Records shown below:

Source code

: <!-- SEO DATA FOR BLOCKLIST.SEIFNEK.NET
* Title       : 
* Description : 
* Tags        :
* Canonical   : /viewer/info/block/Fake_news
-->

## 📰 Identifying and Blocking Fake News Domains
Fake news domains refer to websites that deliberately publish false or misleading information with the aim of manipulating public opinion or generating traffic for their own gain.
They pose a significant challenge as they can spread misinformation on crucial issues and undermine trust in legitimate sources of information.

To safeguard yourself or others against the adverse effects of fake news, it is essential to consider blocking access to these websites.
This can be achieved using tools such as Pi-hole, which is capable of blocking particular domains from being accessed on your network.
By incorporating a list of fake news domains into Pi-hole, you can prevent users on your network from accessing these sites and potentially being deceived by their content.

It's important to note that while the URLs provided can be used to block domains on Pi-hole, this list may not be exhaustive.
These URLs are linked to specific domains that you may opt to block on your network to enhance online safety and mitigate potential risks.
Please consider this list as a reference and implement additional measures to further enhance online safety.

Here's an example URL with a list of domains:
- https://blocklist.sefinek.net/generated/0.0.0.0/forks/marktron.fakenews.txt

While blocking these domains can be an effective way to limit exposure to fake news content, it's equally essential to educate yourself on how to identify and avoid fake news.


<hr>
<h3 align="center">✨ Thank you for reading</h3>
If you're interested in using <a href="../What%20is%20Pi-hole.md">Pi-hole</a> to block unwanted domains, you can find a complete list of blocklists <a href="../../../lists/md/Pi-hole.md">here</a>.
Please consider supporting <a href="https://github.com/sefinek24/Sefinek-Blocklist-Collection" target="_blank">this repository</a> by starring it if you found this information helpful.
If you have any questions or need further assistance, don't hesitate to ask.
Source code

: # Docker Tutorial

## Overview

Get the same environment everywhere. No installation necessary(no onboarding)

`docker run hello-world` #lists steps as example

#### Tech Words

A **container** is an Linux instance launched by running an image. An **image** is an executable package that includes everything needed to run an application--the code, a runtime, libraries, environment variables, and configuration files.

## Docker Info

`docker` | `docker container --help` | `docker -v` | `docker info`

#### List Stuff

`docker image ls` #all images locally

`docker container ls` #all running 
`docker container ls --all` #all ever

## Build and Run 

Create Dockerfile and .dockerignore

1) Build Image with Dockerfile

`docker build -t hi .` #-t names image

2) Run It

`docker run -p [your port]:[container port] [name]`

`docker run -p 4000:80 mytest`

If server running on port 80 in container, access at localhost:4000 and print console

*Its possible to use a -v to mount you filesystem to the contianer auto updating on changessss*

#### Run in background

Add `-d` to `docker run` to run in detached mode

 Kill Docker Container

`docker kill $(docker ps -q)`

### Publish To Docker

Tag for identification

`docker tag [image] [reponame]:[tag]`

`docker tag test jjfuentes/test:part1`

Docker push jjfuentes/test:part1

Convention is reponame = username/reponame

End of Records shown.

Prompt
Out of the data above, transcribe exactly and only the lines starting with the line that has "This can be" and going on through the line that has "If you're interested", both included.

Written solution
This can be achieved using tools such as Pi-hole, which is capable of blocking particular domains from being accessed on your network.
By incorporating a list of fake news domains into Pi-hole, you can prevent users on your network from accessing these sites and potentially being deceived by their content.

It's important to note that while the URLs provided can be used to block domains on Pi-hole, this list may not be exhaustive.
These URLs are linked to specific domains that you may opt to block on your network to enhance online safety and mitigate potential risks.
Please consider this list as a reference and implement additional measures to further enhance online safety.

Here's an example URL with a list of domains:
- https://blocklist.sefinek.net/generated/0.0.0.0/forks/marktron.fakenews.txt

While blocking these domains can be an effective way to limit exposure to fake news content, it's equally essential to educate yourself on how to identify and avoid fake news.


<hr>
<h3 align="center">✨ Thank you for reading</h3>
If you're interested in using <a href="../What%20is%20Pi-hole.md">Pi-hole</a> to block unwanted domains, you can find a complete list of blocklists <a href="../../../lists/md/Pi-hole.md">here</a>.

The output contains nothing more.